Follow Steps 5 and 6 in the Code Green Jam - Getting Started Guide to log in to the Detla GPU cluster and initiate a Jupyter Lab notebook.
NOTE: When starting your Jupyter Lab instance, please select the following partition: gpuA40x4-interactive
Starting at the NCSA's Delta Open OnDemand page where you launched your Jupyter Lab instance, open a separate terminal from the top menu bar options Cluster >> Delta Shell Access.
This will open an interactive terminal in your web browser and bring you to a command line prompt with your username. From here you should clone the Code Green repository:
git clone https://github.com/SPEAR-UIC/CodeGreen.git
cd CodeGreen
You should do the following steps in the same terminal opened in Step 2.
From inside the folder you cloned the CodeGreen repo, create a local Python virtual environment, e.g., called ".env", and install the dependencies:
python3 -m venv .env
source .env/bin/activate
pip install --upgrade pip
pip install -r requirements.txt
As a first step to practice with the power profile tool, you should execute the cells in the lassi_code_powerprofile.ipynb notebook.
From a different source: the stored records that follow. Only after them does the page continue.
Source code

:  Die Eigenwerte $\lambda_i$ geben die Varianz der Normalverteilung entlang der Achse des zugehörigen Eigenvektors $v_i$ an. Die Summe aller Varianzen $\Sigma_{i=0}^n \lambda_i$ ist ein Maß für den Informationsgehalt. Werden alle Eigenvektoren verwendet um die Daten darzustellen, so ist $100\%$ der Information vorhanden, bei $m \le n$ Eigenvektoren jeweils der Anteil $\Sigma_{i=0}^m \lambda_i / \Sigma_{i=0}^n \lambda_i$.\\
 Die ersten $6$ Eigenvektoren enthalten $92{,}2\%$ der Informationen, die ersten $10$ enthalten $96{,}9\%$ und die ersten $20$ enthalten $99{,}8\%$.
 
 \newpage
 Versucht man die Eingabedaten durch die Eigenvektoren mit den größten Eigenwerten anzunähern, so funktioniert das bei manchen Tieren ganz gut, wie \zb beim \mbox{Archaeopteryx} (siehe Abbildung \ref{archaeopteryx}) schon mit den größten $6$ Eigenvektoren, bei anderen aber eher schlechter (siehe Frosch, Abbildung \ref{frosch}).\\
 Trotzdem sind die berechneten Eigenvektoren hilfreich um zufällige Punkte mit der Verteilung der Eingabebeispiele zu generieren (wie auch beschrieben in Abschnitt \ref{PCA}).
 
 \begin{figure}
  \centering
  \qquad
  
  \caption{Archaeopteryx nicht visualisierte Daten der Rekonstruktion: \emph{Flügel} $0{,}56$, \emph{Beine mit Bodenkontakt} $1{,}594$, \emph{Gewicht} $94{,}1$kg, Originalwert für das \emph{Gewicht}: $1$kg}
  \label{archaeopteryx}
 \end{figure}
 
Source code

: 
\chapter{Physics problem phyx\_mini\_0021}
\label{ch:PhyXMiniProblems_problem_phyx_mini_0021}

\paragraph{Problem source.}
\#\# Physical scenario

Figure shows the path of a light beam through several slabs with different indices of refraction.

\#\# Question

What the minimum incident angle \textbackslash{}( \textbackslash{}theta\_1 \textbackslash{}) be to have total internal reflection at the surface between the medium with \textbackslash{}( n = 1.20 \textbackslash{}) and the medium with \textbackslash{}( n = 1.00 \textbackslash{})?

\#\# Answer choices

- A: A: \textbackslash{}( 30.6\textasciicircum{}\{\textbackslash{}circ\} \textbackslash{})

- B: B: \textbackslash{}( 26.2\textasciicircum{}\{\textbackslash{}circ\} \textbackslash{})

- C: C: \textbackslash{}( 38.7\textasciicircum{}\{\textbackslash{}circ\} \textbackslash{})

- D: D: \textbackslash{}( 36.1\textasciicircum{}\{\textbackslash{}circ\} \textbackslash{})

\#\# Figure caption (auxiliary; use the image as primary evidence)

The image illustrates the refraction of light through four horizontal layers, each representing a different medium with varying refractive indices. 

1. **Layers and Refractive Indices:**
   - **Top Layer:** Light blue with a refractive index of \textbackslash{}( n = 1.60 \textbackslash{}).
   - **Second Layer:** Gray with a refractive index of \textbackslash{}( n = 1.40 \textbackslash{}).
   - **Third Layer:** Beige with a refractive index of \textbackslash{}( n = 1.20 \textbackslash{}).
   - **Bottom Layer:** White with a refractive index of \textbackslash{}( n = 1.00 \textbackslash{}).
When you are trying to refactor any one of the provided code samples, you will type in the application names (the same as the subfolders under test_codes) and enter in the file name of the CUDA C++ source code into the notebook cell shown below. These file names are all of the format "appname"-cuda_main.cu.
By default, the jacobi application is included in this cell for you to practice with. Also, this folder already contains an example refactored code for you to test alongside the original source code, which is provided as the refactorcode_filename value seen in the above screenshot.
Then, execute the subsequent two cells in the Jupyter notebook. These will compile and execute the source code and the refactored example code. The source code will compile and execute successfully. If your refactored code does not compile or execute, then you will need to debug your code, save, and try again.
During execution of each code (the source code and the refactored code), the power profile will be measured and the energy consumption calculated. The results of these measurements will be presented to you for comparison.
The goal is for the refactored code to (1) output the same functional computation as the source code while (2) using less power or consumpting less total energy during the runtime.
Your goal is to start with any one of the source codes provided in the test_codes folder. Copy the "appname"-cuda_main.cu file as a new file in the same folder with a new name of your choice, e.g., "appname"-my_ee_refactor.cu.
Edit your copy of the code as you see fit to make it more energy efficient. There are many strategies to try to achieve this goal--and you should learn about them starting with the Related Learning Documents below.
When you are ready to test your code, return to the lassi_code_powerprofile.ipynb and replace the refactorcode_filename variable with your refactored code file name. Re-run the cells in the Jupyter notebook to see how your changes worked!
Side note: If you plan on doing code dev or testing outside of the provided Jupyter notebook environment and work directly from the terminal, then you will be responsible for being sufficiently familiar and finding your way during the Code Green Jam event. At a minimum, you will need to load the CUDA module with module load cuda before compiling code.